What you are asked to do
The response must be made up of the lines in the entries below that contain "screenshots".
(Beginning of Provided data)
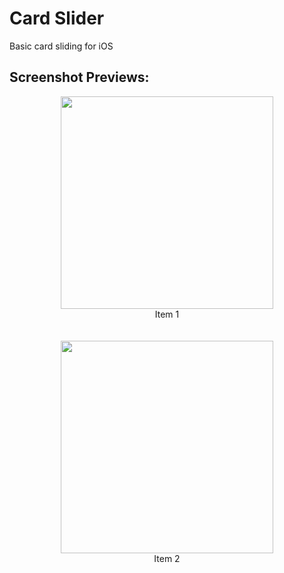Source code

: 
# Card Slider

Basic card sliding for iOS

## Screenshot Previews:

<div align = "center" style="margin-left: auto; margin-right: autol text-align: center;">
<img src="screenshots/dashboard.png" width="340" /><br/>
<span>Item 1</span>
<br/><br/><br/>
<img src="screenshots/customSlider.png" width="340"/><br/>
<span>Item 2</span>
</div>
(End of Provided data)
Exercise answer
<img src="screenshots/dashboard.png" width="340" /><br/>
<img src="screenshots/customSlider.png" width="340"/><br/>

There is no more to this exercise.